Reviewed by: Dan Finlay

Squeeze theorem

What is the squeeze theorem?

The squeeze theorem lets you determine limits for a function that is bounded above and below by two other functions
- If the two bounding functions have the same limit for some x-value,
  - then the bounded function must also have the same limit at that x-value

The squeeze theorem

Let $f$ , $g$ and $h$ be functions defined on an open interval including $a$ such that
- $g (x) \leq f (x) \leq h (x)$ for all $x$ in the interval (except possibly $a$ ), and
- $\lim_{x \to a} g (x) = \lim_{x \to a} h (x) = L$
Then $\lim_{x \to a} f (x) = L$

Worked Example

Let $f$ and $g$ be the functions defined by $f (x) = x^{2} - 6 x + 13$ and $g (x) = 6 x - x^{2} - 5$ . It is known that $g (x) \leq f (x)$ for $0 < x < 6$ .

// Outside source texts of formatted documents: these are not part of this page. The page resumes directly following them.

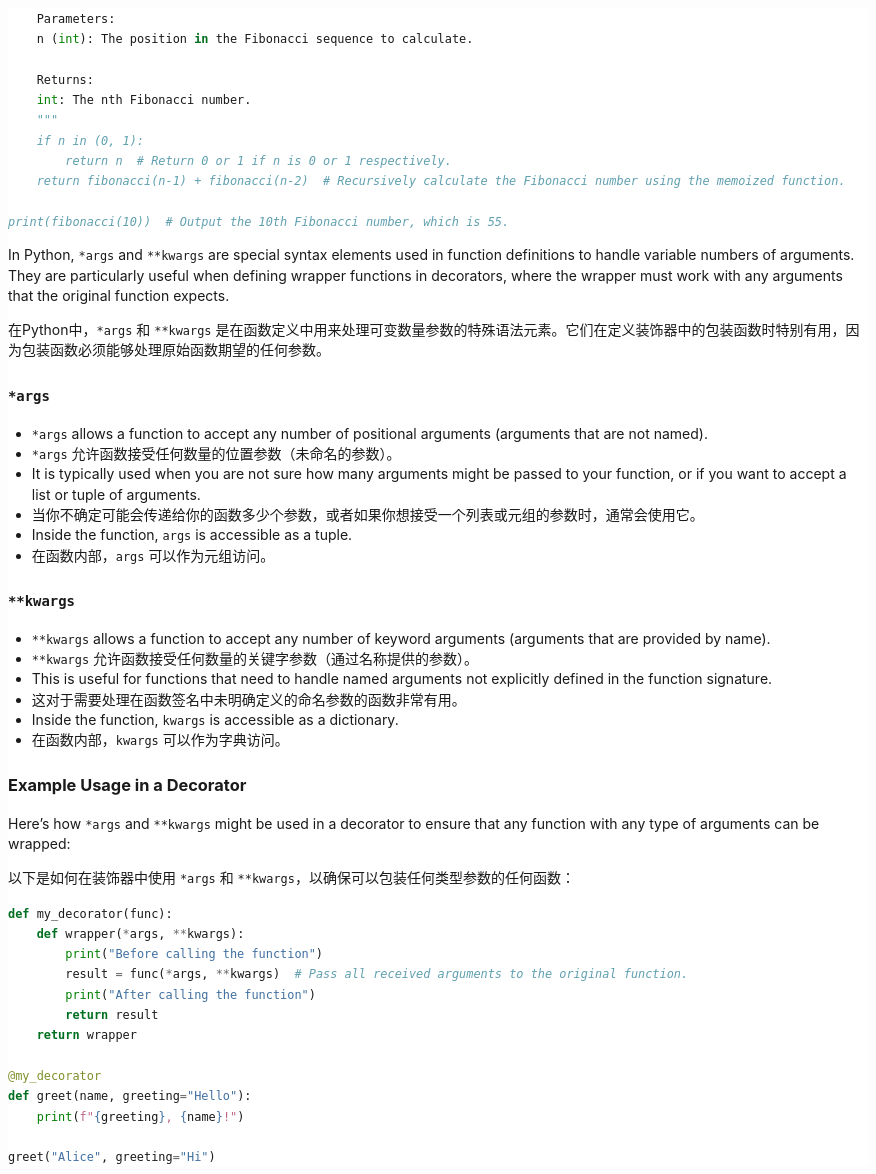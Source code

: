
 ```python
    Parameters:
    n (int): The position in the Fibonacci sequence to calculate.

    Returns:
    int: The nth Fibonacci number.
    """
    if n in (0, 1):
        return n  # Return 0 or 1 if n is 0 or 1 respectively.
    return fibonacci(n-1) + fibonacci(n-2)  # Recursively calculate the Fibonacci number using the memoized function.

print(fibonacci(10))  # Output the 10th Fibonacci number, which is 55.
```

In Python, `*args` and `**kwargs` are special syntax elements used in function definitions to handle variable numbers of arguments. They are particularly useful when defining wrapper functions in decorators, where the wrapper must work with any arguments that the original function expects.

在Python中，`*args` 和 `**kwargs` 是在函数定义中用来处理可变数量参数的特殊语法元素。它们在定义装饰器中的包装函数时特别有用，因为包装函数必须能够处理原始函数期望的任何参数。

### `*args`

- `*args` allows a function to accept any number of positional arguments (arguments that are not named).
- `*args` 允许函数接受任何数量的位置参数（未命名的参数）。
- It is typically used when you are not sure how many arguments might be passed to your function, or if you want to accept a list or tuple of arguments.
- 当你不确定可能会传递给你的函数多少个参数，或者如果你想接受一个列表或元组的参数时，通常会使用它。
- Inside the function, `args` is accessible as a tuple.
- 在函数内部，`args` 可以作为元组访问。

### `**kwargs`

- `**kwargs` allows a function to accept any number of keyword arguments (arguments that are provided by name).
- `**kwargs` 允许函数接受任何数量的关键字参数（通过名称提供的参数）。
- This is useful for functions that need to handle named arguments not explicitly defined in the function signature.
- 这对于需要处理在函数签名中未明确定义的命名参数的函数非常有用。
- Inside the function, `kwargs` is accessible as a dictionary.
- 在函数内部，`kwargs` 可以作为字典访问。

### Example Usage in a Decorator

Here’s how `*args` and `**kwargs` might be used in a decorator to ensure that any function with any type of arguments can be wrapped:

以下是如何在装饰器中使用 `*args` 和 `**kwargs`，以确保可以包装任何类型参数的任何函数：

```python
def my_decorator(func):
    def wrapper(*args, **kwargs):
        print("Before calling the function")
        result = func(*args, **kwargs)  # Pass all received arguments to the original function.
        print("After calling the function")
        return result
    return wrapper

@my_decorator
def greet(name, greeting="Hello"):
    print(f"{greeting}, {name}!")

greet("Alice", greeting="Hi")
```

Let $h$ be a function such that $g (x) \leq h (x) \leq f (x)$ for $0 < x < 6$ .

Find $\lim_{x \to 3} h (x)$ , being sure to justify your answer.

Answer:

First find the limits for $f$ and $g$

They are continuous in an open interval containing 3, so you can use substitution

$\lim_{x \to 3} f (x) = {(3)}^{2} - 6 (3) + 13 = 4 \lim_{x \to 3} g (x) = 6 (3) - {(3)}^{2} - 5 = 4$

Those are equal, so along with all the other given info this means you can use the squeeze theorem

Be sure to justify your answer by mentioning the squeeze theorem

By the squeeze theorem, $\lim_{x \to 3} h (x) = 4$ .

Trigonometric limits

What trigonometric limit theorems should I know?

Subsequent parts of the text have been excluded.